Some of those who—quite correctly—demand that Israel live by international law also assert—quite incorrectly—that the state has no right to exist, or that it has no right to affirm a special connection with the Jewish people. They ignore the truth that international law guarantees Israel's existence and its right to choose its culture. Some of these same people are quite convinced of Quebec's right to secede from Canada to protect its French culture, or of Pakistan's right to choose to exist distinct from India solely so that it can protect and affirm Islam. Yet they attack the very existence of a state that was affirmed by the United Nations both in its founding and today. Whatever label one sticks on that special animus, it is wrong.

The same ethical commitments that demand freedom and self-determination for the Palestinian people demand it for the Israeli people. Israel's violation of law, justice, and peace through its occupation of the West Bank, Gaza, and East Jerusalem no more justifies abolishing Israel than the U.S. war against Vietnam or its occupation of Iraq justify the abolition of the United States.

The world is entitled to—indeed, obligated to—demand the end of the occupation, as well as such inhuman and dehumanizing acts as the suicide bombings of teenagers in Jerusalem or Tel Aviv. (Indeed, such bombings may use the rhetoric of "opposing" the occupation, but in actuality they are rooted in the same immoral version of "morality." By frightening and enraging Israelis, they actually strengthen the occupation. They are Sharon's best ally.)

Individuals are entitled to urge Israelis and Palestinians to move toward the creation of a broader state that can support the cultures of both peoples. But to try to impose such a state on either people will turn the present rivers of blood into oceans of death. Only through a generation of living in peace alongside each other in two separate, free, and secure states is it likely that Israelis and Palestinians could begin to create such a federal arrangement.

The anti-war movement needs to remember that more than a century ago, it was said that "anti-Semitism is the socialism of fools." History bore out the truth of that assertion. Today, anti-Semitism is the anti-imperialism of fools—or knaves. We must insist that our own opposition to injustice, war, and empire not fall into that perversion of our vision.

 

Joel Finkel responds:

I am grateful to find that Rabbi Waskow and I share much common ground, which he expresses in his response to my letter. Yet, the important distinction remains that, while I never denied anyone's right to claim that Israel represents the Jewish people, or Judaism, or the man in the moon, this claim has not the slightest foundation in reality.

To actually state this fact is neither anti-Israeli nor anti-Jewish. Furthermore, to be firmly opposed to the realization of such a "dream" is neither anti-Israeli nor anti-Jewish.

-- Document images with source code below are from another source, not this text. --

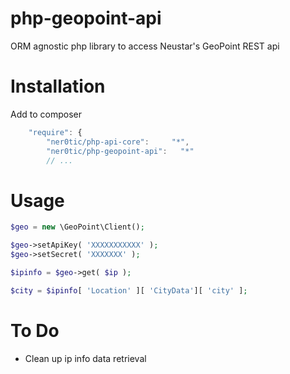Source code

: php-geopoint-api
==================

ORM agnostic php library to access Neustar's GeoPoint REST api

Installation
=============
Add to composer
```js
    "require": {
        "ner0tic/php-api-core":     "*",
        "ner0tic/php-geopoint-api":   "*"
        // ...
```

Usage
=============
```php
$geo = new \GeoPoint\Client();

$geo->setApiKey( 'XXXXXXXXXXX' );
$geo->setSecret( 'XXXXXXX' );

$ipinfo = $geo->get( $ip );

$city = $ipinfo[ 'Location' ][ 'CityData'][ 'city' ];

```

To Do
=============
- Clean up ip info data retrieval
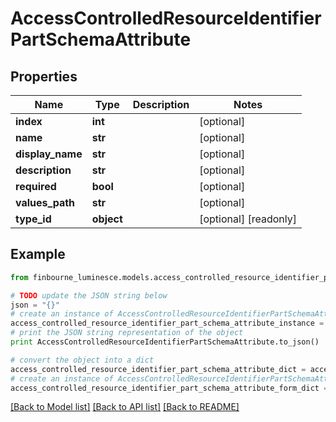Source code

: # AccessControlledResourceIdentifierPartSchemaAttribute


## Properties
Name | Type | Description | Notes
------------ | ------------- | ------------- | -------------
**index** | **int** |  | [optional] 
**name** | **str** |  | [optional] 
**display_name** | **str** |  | [optional] 
**description** | **str** |  | [optional] 
**required** | **bool** |  | [optional] 
**values_path** | **str** |  | [optional] 
**type_id** | **object** |  | [optional] [readonly] 

## Example

```python
from finbourne_luminesce.models.access_controlled_resource_identifier_part_schema_attribute import AccessControlledResourceIdentifierPartSchemaAttribute

# TODO update the JSON string below
json = "{}"
# create an instance of AccessControlledResourceIdentifierPartSchemaAttribute from a JSON string
access_controlled_resource_identifier_part_schema_attribute_instance = AccessControlledResourceIdentifierPartSchemaAttribute.from_json(json)
# print the JSON string representation of the object
print AccessControlledResourceIdentifierPartSchemaAttribute.to_json()

# convert the object into a dict
access_controlled_resource_identifier_part_schema_attribute_dict = access_controlled_resource_identifier_part_schema_attribute_instance.to_dict()
# create an instance of AccessControlledResourceIdentifierPartSchemaAttribute from a dict
access_controlled_resource_identifier_part_schema_attribute_form_dict = access_controlled_resource_identifier_part_schema_attribute.from_dict(access_controlled_resource_identifier_part_schema_attribute_dict)
```
[[Back to Model list]](../README.md#documentation-for-models) [[Back to API list]](../README.md#documentation-for-api-endpoints) [[Back to README]](../README.md)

Contrary to what Waskow says, I did not simply infer his message from his original article. The final sentence of his piece, which chastises what he considers to be the 'anti-Israel' forces within the peace movement, and which despairs of Jews who might develop an "inverted identity," was clear: "But among almost all Jews who call themselves 'pro-Israel, pro-peace, anti-occupation,' the distinctive quality is a vision of what an Israel would be like that could authentically and joyfully speak (and be heard as speaking) in the name of the Jewish people, Torah, and God."

Waskow is quite correct that anti-Semitism is the anti-imperialism of fools just as it was the socialism of fools. However, it is time to consider that Zionism has been not only the nationalist socialism of fools but also a very destructive false messiah.